**THE PROBLEM:**
Search the material below for the string "tuple". Return every line that holds it.

----------

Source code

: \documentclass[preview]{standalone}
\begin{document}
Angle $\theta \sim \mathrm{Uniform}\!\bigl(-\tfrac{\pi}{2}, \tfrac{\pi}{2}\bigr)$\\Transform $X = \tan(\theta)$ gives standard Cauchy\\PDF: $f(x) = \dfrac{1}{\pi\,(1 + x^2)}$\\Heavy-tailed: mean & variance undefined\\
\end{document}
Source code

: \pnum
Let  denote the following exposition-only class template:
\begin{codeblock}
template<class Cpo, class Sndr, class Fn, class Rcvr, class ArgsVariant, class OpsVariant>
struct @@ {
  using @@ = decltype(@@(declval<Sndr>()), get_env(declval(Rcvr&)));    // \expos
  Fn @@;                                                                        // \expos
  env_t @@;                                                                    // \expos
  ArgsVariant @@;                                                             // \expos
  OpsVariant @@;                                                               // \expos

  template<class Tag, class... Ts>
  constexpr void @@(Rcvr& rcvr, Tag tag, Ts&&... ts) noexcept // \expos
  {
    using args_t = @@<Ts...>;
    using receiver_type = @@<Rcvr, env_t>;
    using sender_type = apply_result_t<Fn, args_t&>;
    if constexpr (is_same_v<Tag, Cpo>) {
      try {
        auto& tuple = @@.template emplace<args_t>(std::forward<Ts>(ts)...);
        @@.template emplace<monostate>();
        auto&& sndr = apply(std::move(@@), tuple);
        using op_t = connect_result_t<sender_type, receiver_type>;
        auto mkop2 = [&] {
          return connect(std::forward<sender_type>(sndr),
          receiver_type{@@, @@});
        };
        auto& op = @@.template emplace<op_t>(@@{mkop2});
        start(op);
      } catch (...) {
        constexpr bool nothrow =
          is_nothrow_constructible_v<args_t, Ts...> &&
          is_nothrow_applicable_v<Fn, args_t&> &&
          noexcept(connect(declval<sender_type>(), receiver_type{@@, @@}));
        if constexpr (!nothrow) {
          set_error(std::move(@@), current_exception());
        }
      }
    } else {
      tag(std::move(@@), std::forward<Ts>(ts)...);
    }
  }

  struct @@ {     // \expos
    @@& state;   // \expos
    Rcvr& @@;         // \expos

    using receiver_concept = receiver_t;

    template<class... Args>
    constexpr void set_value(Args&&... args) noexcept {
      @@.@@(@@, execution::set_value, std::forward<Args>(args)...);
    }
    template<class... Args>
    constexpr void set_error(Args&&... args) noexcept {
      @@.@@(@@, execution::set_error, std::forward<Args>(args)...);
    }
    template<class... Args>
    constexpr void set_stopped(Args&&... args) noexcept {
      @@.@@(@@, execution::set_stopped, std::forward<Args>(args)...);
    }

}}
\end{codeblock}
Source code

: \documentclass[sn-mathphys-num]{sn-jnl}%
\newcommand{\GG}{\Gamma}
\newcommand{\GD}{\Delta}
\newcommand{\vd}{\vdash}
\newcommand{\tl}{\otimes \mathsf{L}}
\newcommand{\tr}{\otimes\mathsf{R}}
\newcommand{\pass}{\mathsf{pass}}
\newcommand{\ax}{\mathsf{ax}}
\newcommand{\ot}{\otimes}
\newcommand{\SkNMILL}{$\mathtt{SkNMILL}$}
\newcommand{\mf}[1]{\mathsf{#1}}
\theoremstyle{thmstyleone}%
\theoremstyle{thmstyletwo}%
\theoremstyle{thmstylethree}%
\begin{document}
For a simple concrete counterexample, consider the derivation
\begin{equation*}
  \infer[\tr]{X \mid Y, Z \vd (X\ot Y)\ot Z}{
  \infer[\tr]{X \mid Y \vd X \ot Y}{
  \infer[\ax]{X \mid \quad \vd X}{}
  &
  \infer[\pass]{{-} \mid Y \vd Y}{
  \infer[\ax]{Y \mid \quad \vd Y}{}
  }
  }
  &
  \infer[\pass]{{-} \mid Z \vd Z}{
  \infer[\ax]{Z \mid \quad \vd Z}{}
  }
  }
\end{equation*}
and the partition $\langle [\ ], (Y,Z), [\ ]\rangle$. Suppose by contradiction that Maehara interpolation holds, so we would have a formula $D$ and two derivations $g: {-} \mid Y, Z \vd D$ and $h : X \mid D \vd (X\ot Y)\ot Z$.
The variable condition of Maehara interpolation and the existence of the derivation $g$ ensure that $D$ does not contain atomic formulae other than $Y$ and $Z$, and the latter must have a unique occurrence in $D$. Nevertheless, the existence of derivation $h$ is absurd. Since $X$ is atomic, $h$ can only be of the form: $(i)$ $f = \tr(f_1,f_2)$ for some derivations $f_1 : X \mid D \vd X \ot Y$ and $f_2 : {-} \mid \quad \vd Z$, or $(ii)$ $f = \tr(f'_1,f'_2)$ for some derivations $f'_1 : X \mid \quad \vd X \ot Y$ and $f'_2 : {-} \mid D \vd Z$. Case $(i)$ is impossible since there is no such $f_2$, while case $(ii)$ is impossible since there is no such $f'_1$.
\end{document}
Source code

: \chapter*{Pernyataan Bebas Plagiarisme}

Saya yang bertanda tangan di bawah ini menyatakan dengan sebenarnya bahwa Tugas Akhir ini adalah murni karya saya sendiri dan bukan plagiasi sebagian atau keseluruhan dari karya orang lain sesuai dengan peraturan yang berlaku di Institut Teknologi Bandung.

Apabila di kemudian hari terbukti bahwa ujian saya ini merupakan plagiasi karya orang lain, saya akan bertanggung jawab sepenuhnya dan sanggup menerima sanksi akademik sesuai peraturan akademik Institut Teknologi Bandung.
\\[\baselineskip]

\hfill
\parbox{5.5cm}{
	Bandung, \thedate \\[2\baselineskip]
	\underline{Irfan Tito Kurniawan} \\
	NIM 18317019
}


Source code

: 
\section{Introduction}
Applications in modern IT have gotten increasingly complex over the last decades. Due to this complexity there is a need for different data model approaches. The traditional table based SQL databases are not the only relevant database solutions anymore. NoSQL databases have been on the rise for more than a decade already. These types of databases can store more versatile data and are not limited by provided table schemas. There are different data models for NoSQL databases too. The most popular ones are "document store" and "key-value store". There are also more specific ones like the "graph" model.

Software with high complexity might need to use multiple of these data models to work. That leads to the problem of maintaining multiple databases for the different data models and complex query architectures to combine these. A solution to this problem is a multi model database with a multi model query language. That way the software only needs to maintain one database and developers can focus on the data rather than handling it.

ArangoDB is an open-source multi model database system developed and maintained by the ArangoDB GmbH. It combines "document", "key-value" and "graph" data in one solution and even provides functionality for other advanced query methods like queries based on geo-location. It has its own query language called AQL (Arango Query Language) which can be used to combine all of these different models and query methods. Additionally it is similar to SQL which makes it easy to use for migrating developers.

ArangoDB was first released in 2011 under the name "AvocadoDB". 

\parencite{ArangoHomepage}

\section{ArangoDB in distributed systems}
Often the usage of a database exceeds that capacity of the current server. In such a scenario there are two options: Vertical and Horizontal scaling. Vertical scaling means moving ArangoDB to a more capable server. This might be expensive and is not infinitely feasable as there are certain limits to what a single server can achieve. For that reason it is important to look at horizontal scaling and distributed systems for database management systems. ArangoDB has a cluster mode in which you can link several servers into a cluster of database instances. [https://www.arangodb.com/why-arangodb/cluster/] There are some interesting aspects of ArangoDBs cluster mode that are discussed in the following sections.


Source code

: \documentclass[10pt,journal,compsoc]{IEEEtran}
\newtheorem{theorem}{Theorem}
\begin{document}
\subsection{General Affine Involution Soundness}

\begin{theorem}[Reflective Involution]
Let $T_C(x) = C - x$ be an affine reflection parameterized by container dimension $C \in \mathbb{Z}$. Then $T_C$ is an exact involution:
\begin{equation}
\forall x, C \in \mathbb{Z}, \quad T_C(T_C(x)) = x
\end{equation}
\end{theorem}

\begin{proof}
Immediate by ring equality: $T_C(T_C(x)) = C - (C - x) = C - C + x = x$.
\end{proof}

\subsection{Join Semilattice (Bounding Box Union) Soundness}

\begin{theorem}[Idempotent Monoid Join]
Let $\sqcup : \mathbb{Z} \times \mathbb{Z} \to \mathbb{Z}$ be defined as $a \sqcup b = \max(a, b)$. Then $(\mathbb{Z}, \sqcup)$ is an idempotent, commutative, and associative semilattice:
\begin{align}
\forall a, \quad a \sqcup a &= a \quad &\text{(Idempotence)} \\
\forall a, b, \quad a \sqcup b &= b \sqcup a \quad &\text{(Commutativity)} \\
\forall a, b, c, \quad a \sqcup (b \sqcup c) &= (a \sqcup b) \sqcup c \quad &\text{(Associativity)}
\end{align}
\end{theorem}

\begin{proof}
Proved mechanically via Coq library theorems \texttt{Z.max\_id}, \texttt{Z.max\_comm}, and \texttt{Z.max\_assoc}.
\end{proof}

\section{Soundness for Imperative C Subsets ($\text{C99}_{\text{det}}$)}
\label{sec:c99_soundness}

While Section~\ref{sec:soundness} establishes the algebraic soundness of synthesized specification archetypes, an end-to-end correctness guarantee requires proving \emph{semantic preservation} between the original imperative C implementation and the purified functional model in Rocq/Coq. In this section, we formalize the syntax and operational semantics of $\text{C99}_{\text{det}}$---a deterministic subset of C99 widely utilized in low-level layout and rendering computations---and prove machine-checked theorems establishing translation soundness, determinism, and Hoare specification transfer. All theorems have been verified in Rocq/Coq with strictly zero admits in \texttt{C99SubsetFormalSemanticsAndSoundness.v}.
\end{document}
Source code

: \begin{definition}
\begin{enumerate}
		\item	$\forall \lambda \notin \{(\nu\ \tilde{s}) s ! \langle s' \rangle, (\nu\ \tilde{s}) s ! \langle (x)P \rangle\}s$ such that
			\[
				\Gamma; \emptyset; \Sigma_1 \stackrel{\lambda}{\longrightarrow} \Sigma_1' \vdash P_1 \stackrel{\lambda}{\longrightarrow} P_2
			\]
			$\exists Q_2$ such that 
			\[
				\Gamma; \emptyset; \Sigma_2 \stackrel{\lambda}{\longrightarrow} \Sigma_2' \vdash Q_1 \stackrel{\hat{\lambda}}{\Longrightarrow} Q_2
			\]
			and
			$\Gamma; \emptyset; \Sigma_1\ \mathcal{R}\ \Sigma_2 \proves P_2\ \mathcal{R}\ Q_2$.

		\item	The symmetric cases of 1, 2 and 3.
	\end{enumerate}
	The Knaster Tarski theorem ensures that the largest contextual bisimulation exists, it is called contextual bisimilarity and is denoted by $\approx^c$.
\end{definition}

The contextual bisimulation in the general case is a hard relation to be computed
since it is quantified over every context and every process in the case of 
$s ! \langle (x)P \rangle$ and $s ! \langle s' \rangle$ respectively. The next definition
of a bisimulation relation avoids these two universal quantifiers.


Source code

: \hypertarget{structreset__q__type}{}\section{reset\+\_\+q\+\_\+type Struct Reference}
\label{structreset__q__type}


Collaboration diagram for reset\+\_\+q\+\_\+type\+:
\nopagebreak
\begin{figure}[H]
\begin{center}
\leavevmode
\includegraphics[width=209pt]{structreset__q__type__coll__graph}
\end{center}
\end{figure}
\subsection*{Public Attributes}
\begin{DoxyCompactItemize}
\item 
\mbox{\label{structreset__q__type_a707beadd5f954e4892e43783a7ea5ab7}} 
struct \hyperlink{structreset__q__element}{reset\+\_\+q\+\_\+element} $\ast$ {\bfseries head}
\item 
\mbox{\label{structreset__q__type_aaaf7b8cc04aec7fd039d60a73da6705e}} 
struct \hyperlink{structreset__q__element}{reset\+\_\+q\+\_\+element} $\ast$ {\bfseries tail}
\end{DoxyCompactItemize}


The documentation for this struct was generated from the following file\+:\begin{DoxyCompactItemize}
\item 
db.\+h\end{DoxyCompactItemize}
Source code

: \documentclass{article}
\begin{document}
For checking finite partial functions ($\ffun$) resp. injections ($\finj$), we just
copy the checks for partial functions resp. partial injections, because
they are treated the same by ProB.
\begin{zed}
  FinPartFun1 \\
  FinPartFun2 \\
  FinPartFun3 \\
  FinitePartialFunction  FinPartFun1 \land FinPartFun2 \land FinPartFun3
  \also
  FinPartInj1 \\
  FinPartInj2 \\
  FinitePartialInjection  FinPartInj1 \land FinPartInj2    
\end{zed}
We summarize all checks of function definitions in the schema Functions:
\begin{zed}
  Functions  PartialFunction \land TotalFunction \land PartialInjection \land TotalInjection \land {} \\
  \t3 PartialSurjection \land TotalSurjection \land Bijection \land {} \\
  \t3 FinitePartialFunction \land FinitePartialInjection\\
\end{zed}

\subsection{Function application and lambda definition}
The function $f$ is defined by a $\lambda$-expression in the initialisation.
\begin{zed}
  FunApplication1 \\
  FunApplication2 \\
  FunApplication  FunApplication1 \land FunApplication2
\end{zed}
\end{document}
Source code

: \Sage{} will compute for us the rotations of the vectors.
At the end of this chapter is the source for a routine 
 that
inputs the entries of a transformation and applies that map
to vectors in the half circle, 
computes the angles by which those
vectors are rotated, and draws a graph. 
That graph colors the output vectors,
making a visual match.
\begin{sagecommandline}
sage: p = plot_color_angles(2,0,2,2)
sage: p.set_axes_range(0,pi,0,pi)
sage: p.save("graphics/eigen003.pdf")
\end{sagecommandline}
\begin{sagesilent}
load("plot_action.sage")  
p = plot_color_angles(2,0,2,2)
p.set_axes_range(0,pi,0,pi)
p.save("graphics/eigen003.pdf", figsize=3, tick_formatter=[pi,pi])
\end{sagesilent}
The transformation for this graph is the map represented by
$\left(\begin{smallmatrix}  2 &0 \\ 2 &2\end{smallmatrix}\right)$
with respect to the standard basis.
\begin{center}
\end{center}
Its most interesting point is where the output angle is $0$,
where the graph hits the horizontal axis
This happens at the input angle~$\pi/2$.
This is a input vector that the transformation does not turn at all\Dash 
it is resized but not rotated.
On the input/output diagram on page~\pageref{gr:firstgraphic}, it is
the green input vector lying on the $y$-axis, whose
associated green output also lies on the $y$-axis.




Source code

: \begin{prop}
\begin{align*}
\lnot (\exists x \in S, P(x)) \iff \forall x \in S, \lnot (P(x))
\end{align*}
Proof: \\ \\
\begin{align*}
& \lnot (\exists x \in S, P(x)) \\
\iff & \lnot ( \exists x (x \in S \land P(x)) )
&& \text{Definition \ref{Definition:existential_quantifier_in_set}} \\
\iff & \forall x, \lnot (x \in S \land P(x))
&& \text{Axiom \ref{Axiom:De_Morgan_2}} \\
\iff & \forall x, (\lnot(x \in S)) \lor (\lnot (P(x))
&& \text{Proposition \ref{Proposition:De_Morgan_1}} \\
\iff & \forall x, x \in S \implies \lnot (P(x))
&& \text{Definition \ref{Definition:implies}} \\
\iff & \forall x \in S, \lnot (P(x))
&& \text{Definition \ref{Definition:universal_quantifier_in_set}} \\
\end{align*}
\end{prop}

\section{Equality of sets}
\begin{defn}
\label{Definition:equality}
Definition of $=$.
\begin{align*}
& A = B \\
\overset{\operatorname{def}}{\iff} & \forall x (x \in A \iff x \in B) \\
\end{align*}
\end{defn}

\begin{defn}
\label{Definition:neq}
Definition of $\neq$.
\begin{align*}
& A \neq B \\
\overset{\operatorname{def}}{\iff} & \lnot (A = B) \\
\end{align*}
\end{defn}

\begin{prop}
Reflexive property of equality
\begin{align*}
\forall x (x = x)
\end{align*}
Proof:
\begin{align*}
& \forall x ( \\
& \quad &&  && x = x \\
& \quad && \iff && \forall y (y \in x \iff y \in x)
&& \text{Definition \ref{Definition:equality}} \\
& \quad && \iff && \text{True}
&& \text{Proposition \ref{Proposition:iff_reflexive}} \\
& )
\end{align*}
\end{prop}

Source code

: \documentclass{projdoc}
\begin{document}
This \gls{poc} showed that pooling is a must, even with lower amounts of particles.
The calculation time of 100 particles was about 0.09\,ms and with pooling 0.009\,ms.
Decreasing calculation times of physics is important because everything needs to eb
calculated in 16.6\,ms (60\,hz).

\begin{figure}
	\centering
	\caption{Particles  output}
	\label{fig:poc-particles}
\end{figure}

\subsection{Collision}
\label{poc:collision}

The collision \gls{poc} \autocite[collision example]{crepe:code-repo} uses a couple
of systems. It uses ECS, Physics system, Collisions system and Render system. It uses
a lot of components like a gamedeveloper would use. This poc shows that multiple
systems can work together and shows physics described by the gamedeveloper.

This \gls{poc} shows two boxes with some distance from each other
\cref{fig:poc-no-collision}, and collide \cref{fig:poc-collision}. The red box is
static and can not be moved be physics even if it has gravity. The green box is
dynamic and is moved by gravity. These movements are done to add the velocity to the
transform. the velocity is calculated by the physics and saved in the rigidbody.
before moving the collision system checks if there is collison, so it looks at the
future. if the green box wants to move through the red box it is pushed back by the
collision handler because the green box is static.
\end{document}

----------

**EXERCISE SOLUTION:**
        auto& tuple = @@.template emplace<args_t>(std::forward<Ts>(ts)...);
        auto&& sndr = apply(std::move(@@), tuple);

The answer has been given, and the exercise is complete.